55% d’appui pour Cap Nature
Trois semaines après que l’Office de consultation publique de Montréal (OCPM) ait conclu que le projet Cap Nature, qui prévoit 5500 nouveaux logements dans Pierrefonds-Ouest, manque d’acceptabilité sociale, un sondage révèle que 55% des résidents de Pierrefonds-Roxboro, qui sont au courant du plan de développement, l’appuient.
Réalisé par la firme Synopsis pour le compte des promoteurs à la fin septembre, le coup de sonde démontre également que le projet immobilier est mal connu dans l’arrondissement alors que 62 % des 602 répondants n’en avaient jamais entendu parler.
Par ailleurs, 87% des participants lors de la consultation de l’OCPM sur l’avenir de Pierrefonds-Ouest, étaient en faveur de la conservation intégrale du territoire visé par Cap Nature.
De leur côté, les promoteurs déplorent que seulement 29% des participants qui avaient révélé leur lieu de résidence étaient des résidents de Pierrefonds-Roxboro. Près de la moitié des 262 participants n’ont pas divulgué de lieu de résidence.

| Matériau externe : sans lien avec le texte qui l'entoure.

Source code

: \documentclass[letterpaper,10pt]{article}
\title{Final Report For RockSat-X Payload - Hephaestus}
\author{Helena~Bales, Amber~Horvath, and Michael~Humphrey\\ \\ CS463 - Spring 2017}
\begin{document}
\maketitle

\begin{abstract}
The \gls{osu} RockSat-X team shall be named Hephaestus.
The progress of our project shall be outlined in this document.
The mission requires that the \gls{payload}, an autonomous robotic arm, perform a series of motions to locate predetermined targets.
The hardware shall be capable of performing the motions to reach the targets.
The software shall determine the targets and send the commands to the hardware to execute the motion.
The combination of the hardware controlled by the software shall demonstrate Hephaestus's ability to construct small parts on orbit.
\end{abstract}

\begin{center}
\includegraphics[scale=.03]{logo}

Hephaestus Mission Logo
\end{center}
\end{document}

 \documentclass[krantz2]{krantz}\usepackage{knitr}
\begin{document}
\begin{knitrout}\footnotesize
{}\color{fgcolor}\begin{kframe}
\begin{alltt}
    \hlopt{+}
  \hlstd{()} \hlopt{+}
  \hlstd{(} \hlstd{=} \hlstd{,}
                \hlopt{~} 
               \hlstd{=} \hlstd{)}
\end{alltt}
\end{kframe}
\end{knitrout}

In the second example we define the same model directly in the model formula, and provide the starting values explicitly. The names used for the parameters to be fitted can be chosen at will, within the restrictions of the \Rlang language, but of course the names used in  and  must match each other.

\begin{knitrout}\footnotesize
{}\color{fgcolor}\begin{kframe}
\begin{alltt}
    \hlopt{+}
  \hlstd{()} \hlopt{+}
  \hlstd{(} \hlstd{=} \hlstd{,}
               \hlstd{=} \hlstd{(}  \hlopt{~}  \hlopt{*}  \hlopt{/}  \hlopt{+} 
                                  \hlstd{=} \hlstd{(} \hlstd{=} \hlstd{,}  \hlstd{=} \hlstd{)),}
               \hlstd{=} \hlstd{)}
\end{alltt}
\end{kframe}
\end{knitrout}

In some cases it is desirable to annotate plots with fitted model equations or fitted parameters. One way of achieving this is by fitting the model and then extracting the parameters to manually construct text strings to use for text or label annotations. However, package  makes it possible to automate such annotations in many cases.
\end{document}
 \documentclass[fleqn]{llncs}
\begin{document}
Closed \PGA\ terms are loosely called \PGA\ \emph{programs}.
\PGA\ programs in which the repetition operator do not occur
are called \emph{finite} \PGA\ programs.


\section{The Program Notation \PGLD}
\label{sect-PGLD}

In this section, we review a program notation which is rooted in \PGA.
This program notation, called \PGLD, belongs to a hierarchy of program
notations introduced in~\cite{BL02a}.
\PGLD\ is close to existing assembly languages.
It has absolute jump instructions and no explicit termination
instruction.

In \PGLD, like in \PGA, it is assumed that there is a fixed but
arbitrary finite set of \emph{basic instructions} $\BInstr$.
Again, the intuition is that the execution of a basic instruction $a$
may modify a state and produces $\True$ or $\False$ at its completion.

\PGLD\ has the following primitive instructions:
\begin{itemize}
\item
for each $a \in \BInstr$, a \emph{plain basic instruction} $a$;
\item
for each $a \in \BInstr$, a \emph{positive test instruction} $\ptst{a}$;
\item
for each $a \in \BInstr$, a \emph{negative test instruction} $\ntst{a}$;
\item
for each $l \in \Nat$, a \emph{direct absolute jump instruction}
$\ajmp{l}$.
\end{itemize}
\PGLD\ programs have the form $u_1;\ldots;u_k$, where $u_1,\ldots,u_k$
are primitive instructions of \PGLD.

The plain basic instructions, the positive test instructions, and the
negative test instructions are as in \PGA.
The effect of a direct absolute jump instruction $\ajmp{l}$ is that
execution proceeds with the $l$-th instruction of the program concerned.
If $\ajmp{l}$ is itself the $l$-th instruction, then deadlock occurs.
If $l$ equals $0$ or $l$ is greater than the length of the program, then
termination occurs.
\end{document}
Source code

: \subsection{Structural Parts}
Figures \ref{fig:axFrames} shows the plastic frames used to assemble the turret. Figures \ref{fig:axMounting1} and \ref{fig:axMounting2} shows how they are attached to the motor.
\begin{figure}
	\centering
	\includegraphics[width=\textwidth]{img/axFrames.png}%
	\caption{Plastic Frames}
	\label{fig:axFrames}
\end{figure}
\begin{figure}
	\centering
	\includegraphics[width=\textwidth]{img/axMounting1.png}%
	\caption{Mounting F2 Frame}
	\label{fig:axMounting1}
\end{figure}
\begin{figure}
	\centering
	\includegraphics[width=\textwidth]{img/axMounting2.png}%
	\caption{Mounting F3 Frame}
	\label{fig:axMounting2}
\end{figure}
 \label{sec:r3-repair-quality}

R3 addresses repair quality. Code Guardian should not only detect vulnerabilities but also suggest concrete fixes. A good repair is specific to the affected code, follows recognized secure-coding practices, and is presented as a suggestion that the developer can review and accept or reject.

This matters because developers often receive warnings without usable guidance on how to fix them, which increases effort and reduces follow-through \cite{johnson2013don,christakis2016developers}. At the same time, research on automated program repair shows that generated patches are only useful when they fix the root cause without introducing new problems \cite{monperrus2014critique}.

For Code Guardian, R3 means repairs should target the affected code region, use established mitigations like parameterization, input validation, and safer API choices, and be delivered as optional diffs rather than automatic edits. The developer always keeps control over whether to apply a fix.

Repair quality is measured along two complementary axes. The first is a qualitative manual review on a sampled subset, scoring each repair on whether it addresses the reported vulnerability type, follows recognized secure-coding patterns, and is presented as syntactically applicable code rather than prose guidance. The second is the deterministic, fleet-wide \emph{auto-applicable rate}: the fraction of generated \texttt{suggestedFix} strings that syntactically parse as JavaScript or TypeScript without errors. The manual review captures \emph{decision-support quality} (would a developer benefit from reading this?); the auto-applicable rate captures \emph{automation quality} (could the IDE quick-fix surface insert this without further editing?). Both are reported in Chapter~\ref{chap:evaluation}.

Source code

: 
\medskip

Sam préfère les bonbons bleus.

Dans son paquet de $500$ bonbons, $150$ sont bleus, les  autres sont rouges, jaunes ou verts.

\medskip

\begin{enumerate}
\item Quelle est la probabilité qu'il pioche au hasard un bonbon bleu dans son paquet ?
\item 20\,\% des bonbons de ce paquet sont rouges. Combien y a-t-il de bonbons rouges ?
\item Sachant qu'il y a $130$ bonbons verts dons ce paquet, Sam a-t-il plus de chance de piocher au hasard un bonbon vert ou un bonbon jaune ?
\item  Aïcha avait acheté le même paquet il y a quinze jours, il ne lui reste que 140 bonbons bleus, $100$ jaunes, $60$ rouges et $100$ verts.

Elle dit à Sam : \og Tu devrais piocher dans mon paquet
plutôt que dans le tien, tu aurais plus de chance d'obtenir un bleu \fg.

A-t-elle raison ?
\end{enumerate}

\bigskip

«Il y a un fort appui au projet à Pierrefonds-Roxboro. Selon le sondage de Synopsis, plus de la moitié des résidents de l’arrondissement sont favorables parmi ceux qui sont au courant de son existence. Ça va à l’encontre de ce que l’OCPM affirme en termes d’acceptabilité sociale», indique le porte-parole du projet Cap Nature, Adam Daifallah.
Opposants
Du côté de Sauvons l’Anse-à-l’Orme, le groupe citoyen qui a recueilli près de 20 000 signatures en opposition au projet est surpris que les promoteurs aient choisi de sonder uniquement les résidents de Pierrefonds-Roxboro.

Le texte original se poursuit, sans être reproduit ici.